- Given entries -
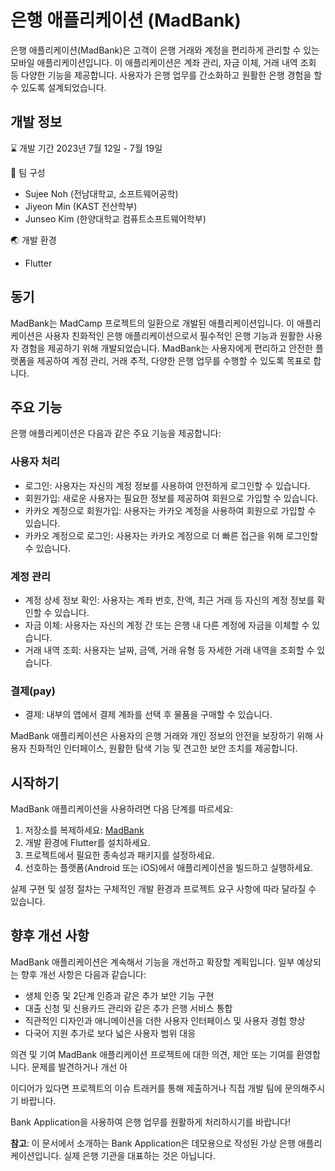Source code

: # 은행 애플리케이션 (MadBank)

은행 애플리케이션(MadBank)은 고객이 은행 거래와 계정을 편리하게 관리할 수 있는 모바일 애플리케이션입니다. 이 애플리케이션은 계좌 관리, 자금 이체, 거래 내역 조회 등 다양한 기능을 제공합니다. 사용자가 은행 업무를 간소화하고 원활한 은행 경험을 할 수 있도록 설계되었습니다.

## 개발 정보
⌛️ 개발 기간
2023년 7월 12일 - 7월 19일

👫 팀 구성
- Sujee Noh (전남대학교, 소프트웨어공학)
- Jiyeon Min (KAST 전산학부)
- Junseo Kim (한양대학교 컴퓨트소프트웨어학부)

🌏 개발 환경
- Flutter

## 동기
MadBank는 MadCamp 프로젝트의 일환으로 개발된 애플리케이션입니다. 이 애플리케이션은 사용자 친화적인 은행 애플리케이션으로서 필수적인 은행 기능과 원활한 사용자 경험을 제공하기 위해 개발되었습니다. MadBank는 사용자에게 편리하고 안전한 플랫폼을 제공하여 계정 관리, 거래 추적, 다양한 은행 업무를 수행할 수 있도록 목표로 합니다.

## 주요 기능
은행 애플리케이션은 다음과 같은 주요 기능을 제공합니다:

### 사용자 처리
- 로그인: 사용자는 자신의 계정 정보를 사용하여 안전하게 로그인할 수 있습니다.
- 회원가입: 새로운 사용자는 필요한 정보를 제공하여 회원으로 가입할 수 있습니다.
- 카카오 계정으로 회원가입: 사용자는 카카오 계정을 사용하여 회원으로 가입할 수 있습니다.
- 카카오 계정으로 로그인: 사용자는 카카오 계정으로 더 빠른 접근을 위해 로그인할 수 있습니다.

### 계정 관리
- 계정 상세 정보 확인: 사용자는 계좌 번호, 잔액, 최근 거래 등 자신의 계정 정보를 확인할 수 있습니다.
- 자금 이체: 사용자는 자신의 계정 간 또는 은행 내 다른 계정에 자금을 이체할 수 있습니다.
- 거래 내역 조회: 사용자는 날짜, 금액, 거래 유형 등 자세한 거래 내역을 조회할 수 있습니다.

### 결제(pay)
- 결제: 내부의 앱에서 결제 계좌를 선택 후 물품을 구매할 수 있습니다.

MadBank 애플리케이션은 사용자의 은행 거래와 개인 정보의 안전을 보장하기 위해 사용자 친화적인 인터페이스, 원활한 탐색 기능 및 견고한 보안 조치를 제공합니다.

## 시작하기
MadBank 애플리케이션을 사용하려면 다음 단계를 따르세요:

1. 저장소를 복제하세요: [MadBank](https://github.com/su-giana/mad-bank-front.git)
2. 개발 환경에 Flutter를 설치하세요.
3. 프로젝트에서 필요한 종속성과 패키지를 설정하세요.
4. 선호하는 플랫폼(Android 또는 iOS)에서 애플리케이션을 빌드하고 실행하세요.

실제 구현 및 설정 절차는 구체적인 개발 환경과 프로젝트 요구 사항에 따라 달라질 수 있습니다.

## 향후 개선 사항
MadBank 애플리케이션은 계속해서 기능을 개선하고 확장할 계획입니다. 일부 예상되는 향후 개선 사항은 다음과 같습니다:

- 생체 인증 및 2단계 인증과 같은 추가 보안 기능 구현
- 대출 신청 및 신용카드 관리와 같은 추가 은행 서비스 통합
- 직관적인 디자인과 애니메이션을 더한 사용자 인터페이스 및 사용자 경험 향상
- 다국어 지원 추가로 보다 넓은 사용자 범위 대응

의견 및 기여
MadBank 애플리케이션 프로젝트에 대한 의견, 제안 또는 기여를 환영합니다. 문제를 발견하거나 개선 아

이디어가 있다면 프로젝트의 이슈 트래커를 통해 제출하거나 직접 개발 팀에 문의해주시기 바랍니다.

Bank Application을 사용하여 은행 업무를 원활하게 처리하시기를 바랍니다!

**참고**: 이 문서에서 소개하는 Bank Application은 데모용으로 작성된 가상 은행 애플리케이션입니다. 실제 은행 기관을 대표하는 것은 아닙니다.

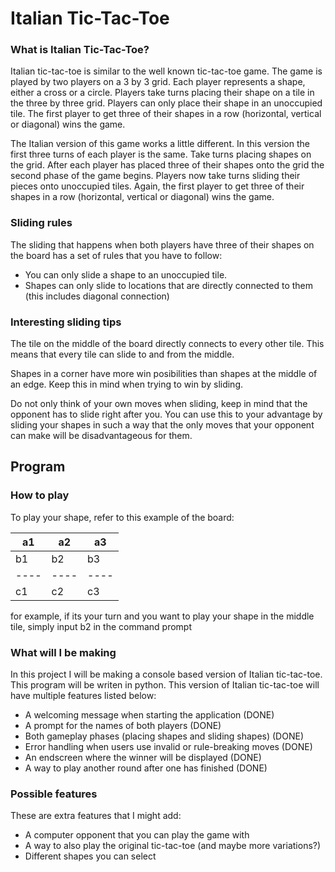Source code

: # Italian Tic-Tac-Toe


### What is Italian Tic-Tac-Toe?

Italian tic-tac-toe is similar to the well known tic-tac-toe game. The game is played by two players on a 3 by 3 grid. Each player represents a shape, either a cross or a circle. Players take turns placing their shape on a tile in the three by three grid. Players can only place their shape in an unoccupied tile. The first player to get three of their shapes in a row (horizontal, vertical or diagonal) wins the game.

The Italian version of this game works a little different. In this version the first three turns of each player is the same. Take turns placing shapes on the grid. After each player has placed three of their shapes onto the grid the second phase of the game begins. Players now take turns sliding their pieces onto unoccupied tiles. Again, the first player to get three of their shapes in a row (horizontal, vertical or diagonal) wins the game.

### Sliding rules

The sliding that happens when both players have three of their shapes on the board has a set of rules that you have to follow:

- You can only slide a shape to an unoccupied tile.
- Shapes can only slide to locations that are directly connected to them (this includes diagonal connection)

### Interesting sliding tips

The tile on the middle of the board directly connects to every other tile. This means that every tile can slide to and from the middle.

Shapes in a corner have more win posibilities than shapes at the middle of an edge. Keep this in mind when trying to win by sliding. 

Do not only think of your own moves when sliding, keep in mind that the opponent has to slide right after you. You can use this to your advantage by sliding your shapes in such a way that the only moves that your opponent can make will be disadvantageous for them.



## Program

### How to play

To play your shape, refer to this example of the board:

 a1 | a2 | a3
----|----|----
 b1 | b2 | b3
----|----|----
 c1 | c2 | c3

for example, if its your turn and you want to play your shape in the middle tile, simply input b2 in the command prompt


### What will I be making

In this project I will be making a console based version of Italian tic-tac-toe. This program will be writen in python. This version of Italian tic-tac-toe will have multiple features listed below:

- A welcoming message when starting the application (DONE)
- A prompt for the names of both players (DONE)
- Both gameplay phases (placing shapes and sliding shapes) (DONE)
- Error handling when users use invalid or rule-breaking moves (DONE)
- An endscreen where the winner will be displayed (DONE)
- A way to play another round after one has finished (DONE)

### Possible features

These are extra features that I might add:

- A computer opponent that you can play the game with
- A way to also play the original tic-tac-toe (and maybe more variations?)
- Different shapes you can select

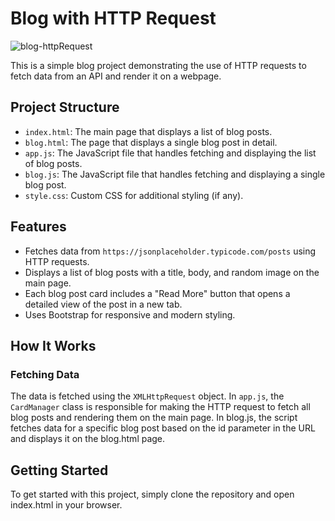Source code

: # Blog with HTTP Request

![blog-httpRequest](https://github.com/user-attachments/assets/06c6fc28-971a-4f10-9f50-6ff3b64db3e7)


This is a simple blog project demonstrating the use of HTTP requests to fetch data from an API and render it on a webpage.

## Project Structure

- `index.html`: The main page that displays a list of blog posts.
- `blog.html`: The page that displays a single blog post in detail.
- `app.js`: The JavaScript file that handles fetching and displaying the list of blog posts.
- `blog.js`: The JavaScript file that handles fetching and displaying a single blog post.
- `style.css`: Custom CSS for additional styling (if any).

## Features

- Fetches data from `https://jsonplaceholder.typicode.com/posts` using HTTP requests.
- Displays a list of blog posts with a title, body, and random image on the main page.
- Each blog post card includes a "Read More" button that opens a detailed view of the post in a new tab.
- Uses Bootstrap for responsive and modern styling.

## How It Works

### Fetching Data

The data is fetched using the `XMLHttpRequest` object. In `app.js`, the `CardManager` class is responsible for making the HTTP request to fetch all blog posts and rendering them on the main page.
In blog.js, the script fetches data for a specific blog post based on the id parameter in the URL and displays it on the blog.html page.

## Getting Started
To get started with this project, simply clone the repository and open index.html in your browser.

- Exercise objective -
With the string "when" as the key, filter the data above and show the lines that match.

- Task output -
The sliding that happens when both players have three of their shapes on the board has a set of rules that you have to follow:
Shapes in a corner have more win posibilities than shapes at the middle of an edge. Keep this in mind when trying to win by sliding. 
Do not only think of your own moves when sliding, keep in mind that the opponent has to slide right after you. You can use this to your advantage by sliding your shapes in such a way that the only moves that your opponent can make will be disadvantageous for them.
- A welcoming message when starting the application (DONE)
- Error handling when users use invalid or rule-breaking moves (DONE)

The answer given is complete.